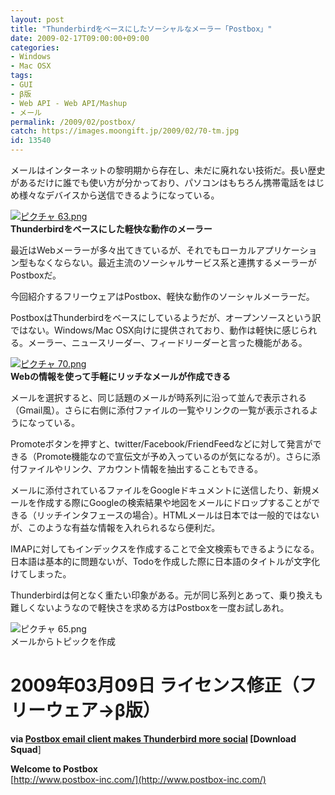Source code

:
 ```yaml
---
layout: post
title: "Thunderbirdをベースにしたソーシャルなメーラー「Postbox」"
date: 2009-02-17T09:00:00+09:00
categories:
- Windows
- Mac OSX
tags: 
- GUI
- β版
- Web API - Web API/Mashup
- メール
permalink: /2009/02/postbox/
catch: https://images.moongift.jp/2009/02/70-tm.jpg
id: 13540
---
```

メールはインターネットの黎明期から存在し、未だに廃れない技術だ。長い歴史があるだけに誰でも使い方が分かっており、パソコンはもちろん携帯電話をはじめ様々なデバイスから送信できるようになっている。   
  
[![ピクチャ 63.png](https://images.moongift.jp/2009/02/63-tm.jpg)](https://images.moongift.jp/2009/02/63.png)  
**Thunderbirdをベースにした軽快な動作のメーラー**  
  
最近はWebメーラーが多々出てきているが、それでもローカルアプリケーション型もなくならない。最近主流のソーシャルサービス系と連携するメーラーがPostboxだ。   
  
今回紹介するフリーウェアはPostbox、軽快な動作のソーシャルメーラーだ。   
  
<!--more-->  
  
PostboxはThunderbirdをベースにしているようだが、オープンソースという訳ではない。Windows/Mac OSX向けに提供されており、動作は軽快に感じられる。メーラー、ニュースリーダー、フィードリーダーと言った機能がある。   
  
[![ピクチャ 70.png](https://images.moongift.jp/2009/02/70-tm.jpg)](https://images.moongift.jp/2009/02/70.png)  
**Webの情報を使って手軽にリッチなメールが作成できる**  
  
メールを選択すると、同じ話題のメールが時系列に沿って並んで表示される（Gmail風）。さらに右側に添付ファイルの一覧やリンクの一覧が表示されるようになっている。   
  
Promoteボタンを押すと、twitter/Facebook/FriendFeedなどに対して発言ができる（Promote機能なので宣伝文が予め入っているのが気になるが）。さらに添付ファイルやリンク、アカウント情報を抽出することもできる。   
  
メールに添付されているファイルをGoogleドキュメントに送信したり、新規メールを作成する際にGoogleの検索結果や地図をメールにドロップすることができる（リッチインタフェースの場合）。HTMLメールは日本では一般的ではないが、このような有益な情報を入れられるなら便利だ。   
  
IMAPに対してもインデックスを作成することで全文検索もできるようになる。日本語は基本的に問題ないが、Todoを作成した際に日本語のタイトルが文字化けてしまった。   
  
Thunderbirdは何となく重たい印象がある。元が同じ系列とあって、乗り換えも難しくないようなので軽快さを求める方はPostboxを一度お試しあれ。   
  
 ![ピクチャ 65.png](https://images.moongift.jp/2009/02/65.png)  
メールからトピックを作成   
  
# 2009年03月09日 ライセンス修正（フリーウェア→β版）   
  
**via [Postbox email client makes Thunderbird more social](http://www.downloadsquad.com/2009/02/12/postbox-email-client-makes-thunderbird-more-social/) [Download Squad**]

**Welcome to Postbox**  
[http://www.postbox-inc.com/](http://www.postbox-inc.com/)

◆ To do
Your task is to restate, word for word, only those lines above that fall between the line holding "[![ピクチャ 70.png" and the line holding "メールを選択すると、同じ話題", inclusive.

◆ Response area
[![ピクチャ 70.png](https://images.moongift.jp/2009/02/70-tm.jpg)](https://images.moongift.jp/2009/02/70.png)  
**Webの情報を使って手軽にリッチなメールが作成できる**  
  
メールを選択すると、同じ話題のメールが時系列に沿って並んで表示される（Gmail風）。さらに右側に添付ファイルの一覧やリンクの一覧が表示されるようになっている。   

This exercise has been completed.